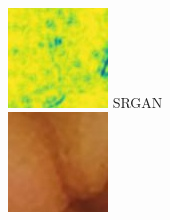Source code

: \documentclass[conference]{IEEEtran}
\begin{document}
\begin{figure}[!t]
         \\
        \vfill
        \includegraphics[width=\linewidth]{Figures/983/983_SRGAN__ssim.jpg}
        SRGAN \\
    \endminipage\hfill
        \centering
        \includegraphics[width=\linewidth]{Figures/983/983_cycleGAN.jpg}

\end{figure}
\end{document}
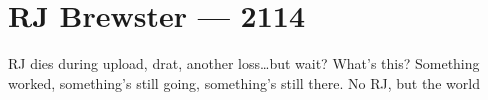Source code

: \hypertarget{rj-brewster-2114}{%
\chapter{RJ Brewster — 2114}\label{rj-brewster-2114}}

RJ dies during upload, drat, another loss\ldots but wait? What's this? Something worked, something's still going, something's still there. No RJ, but the world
- - -
Your instructions:
Copy all lines from the listing that contain "includegraphics".

Exercise result:
        \includegraphics[width=\linewidth]{Figures/983/983_SRGAN__ssim.jpg}
        \includegraphics[width=\linewidth]{Figures/983/983_cycleGAN.jpg}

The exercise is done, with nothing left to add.